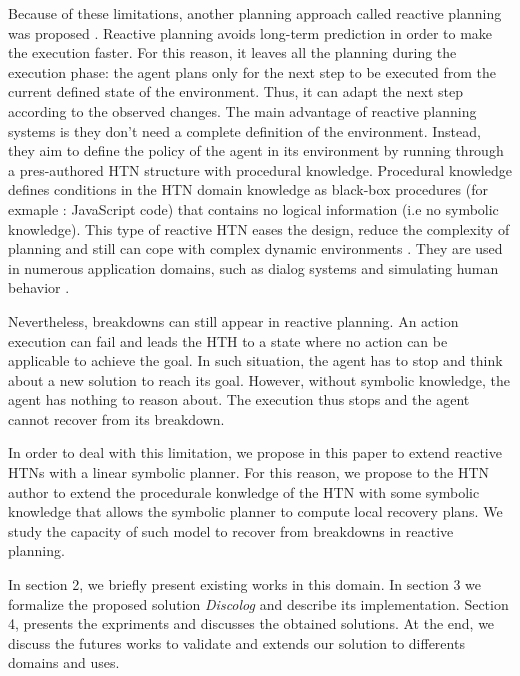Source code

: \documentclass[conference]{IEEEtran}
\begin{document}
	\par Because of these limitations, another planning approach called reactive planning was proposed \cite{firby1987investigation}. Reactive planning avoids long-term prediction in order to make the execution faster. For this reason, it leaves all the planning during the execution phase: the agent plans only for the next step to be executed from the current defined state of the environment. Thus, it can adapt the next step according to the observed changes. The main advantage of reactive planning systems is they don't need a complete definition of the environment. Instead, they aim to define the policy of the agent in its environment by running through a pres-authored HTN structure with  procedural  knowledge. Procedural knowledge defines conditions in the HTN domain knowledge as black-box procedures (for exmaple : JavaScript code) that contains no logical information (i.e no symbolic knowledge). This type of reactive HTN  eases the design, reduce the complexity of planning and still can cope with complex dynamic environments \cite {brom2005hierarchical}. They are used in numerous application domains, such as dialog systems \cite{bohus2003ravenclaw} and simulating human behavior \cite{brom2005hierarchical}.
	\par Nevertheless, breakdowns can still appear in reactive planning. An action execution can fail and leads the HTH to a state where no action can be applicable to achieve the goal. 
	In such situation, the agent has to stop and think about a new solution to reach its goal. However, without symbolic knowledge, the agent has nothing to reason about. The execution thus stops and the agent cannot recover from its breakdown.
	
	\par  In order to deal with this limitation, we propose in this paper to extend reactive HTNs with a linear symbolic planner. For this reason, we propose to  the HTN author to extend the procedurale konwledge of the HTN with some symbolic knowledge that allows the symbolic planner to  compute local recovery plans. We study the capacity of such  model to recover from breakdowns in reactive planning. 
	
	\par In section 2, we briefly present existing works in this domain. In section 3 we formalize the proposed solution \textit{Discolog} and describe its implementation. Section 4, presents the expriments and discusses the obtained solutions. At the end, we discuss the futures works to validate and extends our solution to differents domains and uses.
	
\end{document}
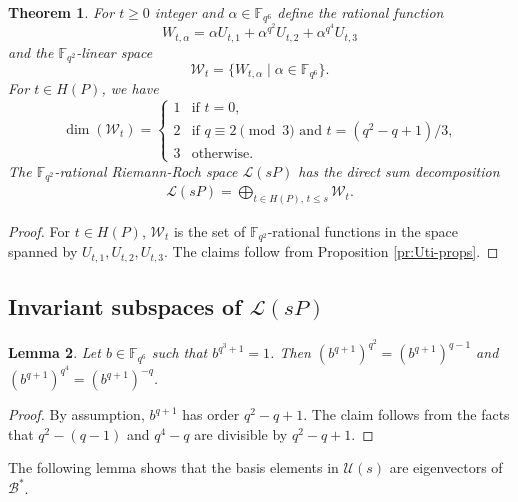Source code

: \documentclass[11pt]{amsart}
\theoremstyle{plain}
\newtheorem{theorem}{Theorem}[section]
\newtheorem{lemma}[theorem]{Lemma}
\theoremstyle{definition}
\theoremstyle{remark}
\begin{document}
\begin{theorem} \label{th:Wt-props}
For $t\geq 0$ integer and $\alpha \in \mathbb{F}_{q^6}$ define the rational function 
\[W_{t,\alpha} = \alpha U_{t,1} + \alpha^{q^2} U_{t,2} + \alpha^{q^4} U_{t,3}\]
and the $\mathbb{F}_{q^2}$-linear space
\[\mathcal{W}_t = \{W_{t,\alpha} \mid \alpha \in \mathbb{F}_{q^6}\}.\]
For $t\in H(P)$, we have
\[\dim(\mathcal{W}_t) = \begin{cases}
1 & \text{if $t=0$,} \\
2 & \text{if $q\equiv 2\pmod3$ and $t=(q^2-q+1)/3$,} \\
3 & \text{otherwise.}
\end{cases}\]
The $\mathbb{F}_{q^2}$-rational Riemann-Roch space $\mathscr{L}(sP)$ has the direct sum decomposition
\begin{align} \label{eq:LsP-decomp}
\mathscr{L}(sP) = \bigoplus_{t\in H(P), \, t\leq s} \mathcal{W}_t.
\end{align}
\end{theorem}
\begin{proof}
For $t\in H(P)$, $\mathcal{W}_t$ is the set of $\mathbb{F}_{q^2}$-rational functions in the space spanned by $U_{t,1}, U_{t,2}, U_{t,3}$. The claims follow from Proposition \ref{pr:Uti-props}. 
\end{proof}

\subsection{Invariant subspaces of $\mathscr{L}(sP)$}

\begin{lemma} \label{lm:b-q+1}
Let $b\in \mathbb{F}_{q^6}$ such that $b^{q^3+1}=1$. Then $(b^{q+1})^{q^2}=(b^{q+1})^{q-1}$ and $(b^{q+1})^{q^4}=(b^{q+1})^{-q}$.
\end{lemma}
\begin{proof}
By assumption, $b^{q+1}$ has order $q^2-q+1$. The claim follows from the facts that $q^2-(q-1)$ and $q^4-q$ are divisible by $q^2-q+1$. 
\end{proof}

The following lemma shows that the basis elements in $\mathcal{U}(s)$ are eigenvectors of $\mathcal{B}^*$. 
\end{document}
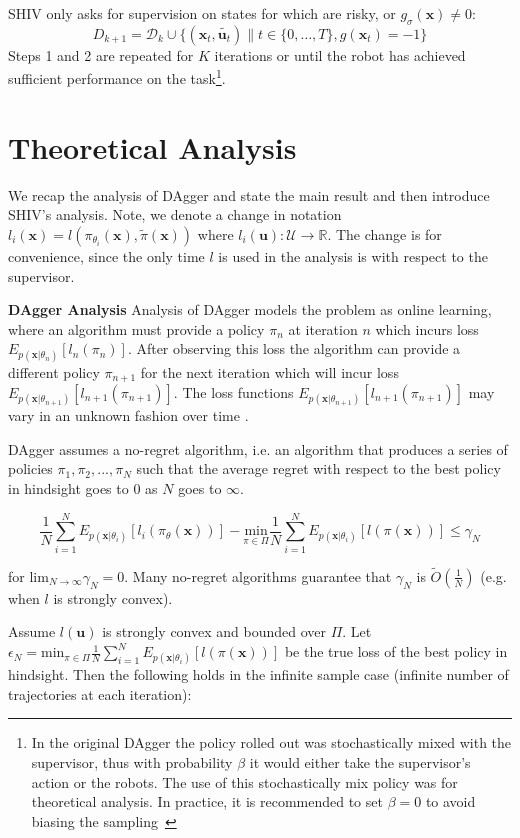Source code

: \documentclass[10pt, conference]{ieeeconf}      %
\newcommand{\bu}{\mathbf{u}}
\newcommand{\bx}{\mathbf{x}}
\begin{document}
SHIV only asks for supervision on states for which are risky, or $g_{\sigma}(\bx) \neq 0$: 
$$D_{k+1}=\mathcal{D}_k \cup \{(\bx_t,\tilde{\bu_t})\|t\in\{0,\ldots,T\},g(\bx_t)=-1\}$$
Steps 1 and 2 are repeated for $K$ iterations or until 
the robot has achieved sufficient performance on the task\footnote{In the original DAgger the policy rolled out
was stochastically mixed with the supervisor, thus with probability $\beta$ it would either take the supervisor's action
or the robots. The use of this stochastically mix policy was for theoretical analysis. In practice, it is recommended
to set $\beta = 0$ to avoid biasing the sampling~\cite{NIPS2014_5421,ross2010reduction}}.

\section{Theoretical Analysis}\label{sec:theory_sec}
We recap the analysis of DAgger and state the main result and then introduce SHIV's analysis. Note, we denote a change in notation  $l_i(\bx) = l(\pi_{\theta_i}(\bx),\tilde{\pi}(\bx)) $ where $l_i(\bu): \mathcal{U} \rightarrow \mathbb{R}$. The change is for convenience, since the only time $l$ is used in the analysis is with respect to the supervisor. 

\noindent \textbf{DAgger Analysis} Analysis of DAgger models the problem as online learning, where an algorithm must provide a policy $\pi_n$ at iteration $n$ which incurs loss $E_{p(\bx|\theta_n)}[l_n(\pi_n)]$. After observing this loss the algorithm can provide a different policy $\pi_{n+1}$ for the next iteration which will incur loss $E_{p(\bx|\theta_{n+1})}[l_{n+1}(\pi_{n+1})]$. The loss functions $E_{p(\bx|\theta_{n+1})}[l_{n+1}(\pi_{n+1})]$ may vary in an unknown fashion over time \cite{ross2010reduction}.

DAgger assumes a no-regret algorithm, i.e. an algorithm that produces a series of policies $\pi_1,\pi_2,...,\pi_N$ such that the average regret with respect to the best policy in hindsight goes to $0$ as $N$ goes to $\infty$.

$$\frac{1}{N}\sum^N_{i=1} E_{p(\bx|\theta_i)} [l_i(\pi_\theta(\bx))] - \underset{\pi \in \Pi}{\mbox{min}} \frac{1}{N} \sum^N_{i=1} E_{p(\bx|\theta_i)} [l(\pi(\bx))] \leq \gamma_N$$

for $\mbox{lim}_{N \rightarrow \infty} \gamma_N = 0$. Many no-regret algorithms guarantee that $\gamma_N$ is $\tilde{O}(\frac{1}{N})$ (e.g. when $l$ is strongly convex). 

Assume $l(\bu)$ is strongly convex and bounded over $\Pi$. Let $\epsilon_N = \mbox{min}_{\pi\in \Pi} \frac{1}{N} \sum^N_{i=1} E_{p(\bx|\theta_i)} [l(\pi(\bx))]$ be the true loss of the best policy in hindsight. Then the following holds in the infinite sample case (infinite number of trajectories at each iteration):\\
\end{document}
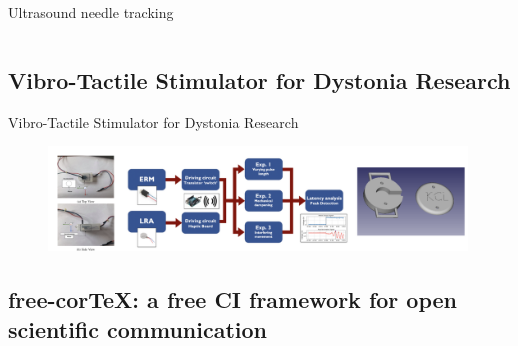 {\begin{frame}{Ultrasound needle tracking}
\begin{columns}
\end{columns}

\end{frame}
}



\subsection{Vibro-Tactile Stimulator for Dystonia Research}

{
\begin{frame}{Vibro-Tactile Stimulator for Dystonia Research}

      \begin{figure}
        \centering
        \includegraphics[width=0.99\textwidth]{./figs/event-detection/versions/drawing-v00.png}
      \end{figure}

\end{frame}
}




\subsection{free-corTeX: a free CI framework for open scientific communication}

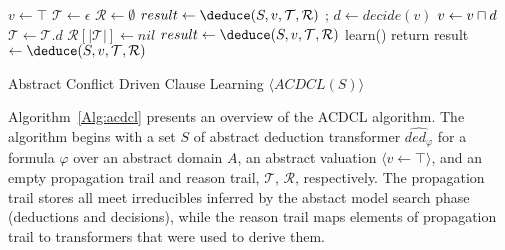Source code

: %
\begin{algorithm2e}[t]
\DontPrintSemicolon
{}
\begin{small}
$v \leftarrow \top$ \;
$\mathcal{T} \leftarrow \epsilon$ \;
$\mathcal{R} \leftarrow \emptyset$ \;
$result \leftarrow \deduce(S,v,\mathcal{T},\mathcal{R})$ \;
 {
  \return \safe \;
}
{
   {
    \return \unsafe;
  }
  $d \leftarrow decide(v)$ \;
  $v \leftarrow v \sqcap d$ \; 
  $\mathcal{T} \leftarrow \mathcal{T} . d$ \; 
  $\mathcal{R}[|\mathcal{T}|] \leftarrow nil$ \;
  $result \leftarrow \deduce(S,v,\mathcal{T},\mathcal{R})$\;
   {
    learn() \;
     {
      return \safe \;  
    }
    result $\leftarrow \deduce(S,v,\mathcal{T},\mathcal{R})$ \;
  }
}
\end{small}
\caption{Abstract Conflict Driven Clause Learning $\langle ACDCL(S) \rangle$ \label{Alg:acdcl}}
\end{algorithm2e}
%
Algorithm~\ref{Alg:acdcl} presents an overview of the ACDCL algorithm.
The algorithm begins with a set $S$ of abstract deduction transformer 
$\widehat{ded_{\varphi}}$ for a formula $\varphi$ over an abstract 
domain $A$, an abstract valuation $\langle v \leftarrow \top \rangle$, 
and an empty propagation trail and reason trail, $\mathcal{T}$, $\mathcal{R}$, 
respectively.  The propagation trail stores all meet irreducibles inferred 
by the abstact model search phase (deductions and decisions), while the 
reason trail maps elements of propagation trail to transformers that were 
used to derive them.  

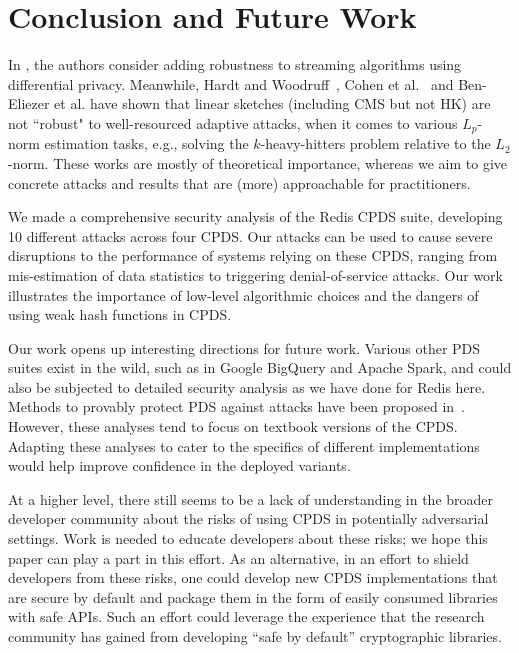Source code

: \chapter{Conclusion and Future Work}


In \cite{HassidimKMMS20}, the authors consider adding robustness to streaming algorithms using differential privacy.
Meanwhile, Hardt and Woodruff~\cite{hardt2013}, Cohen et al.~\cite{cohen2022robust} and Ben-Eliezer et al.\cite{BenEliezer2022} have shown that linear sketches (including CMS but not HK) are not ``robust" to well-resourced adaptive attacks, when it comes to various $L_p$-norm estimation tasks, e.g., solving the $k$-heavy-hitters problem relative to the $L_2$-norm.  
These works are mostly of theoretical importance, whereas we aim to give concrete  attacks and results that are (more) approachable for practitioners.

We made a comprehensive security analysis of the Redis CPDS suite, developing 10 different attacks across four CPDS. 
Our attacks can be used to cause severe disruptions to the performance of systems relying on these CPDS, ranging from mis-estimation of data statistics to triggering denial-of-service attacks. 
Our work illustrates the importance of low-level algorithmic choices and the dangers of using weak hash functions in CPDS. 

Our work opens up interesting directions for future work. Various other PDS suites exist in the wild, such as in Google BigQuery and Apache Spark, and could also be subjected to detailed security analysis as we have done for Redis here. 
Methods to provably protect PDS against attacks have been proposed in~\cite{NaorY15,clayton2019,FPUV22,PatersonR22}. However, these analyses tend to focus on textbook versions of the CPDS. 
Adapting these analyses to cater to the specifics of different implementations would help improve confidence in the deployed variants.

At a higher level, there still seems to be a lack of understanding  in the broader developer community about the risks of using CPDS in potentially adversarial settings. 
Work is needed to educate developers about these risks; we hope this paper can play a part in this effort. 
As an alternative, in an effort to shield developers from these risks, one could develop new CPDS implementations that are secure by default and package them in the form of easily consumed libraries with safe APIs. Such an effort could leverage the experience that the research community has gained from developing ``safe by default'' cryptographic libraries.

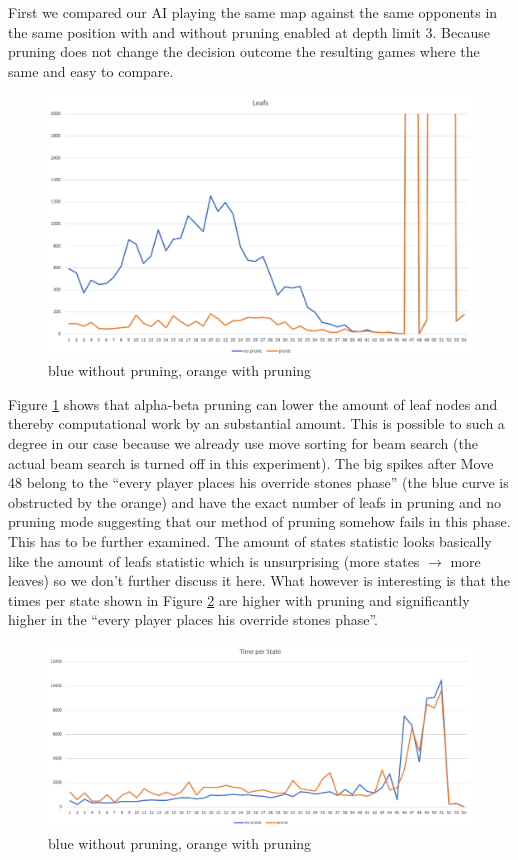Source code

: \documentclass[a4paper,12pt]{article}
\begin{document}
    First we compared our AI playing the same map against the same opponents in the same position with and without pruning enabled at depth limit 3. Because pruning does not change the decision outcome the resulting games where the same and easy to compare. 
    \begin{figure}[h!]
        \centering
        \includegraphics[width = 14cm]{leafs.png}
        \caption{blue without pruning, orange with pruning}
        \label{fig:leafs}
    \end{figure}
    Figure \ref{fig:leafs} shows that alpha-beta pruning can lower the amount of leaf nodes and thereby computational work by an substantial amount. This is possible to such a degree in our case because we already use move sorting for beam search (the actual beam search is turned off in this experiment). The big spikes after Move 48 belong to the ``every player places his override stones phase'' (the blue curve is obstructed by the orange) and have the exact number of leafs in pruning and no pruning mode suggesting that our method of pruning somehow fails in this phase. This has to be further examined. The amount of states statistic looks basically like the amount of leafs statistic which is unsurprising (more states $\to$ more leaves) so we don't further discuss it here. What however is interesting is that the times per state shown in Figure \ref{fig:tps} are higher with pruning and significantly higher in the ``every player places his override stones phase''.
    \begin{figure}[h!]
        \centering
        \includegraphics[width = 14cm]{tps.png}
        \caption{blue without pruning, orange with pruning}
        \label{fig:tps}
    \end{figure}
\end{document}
****************
== TASK PROMPT ==
Nothing but the lines from the top of the data above through the line containing "Because of these" should be output, exactly as written and without the pictures.

== RESULT OF THE EXERCISE ==
Source code

: \documentclass[conference]{IEEEtran}
\begin{document}
	\par Because of these limitations, another planning approach called reactive planning was proposed \cite{firby1987investigation}. Reactive planning avoids long-term prediction in order to make the execution faster. For this reason, it leaves all the planning during the execution phase: the agent plans only for the next step to be executed from the current defined state of the environment. Thus, it can adapt the next step according to the observed changes. The main advantage of reactive planning systems is they don't need a complete definition of the environment. Instead, they aim to define the policy of the agent in its environment by running through a pres-authored HTN structure with  procedural  knowledge. Procedural knowledge defines conditions in the HTN domain knowledge as black-box procedures (for exmaple : JavaScript code) that contains no logical information (i.e no symbolic knowledge). This type of reactive HTN  eases the design, reduce the complexity of planning and still can cope with complex dynamic environments \cite {brom2005hierarchical}. They are used in numerous application domains, such as dialog systems \cite{bohus2003ravenclaw} and simulating human behavior \cite{brom2005hierarchical}.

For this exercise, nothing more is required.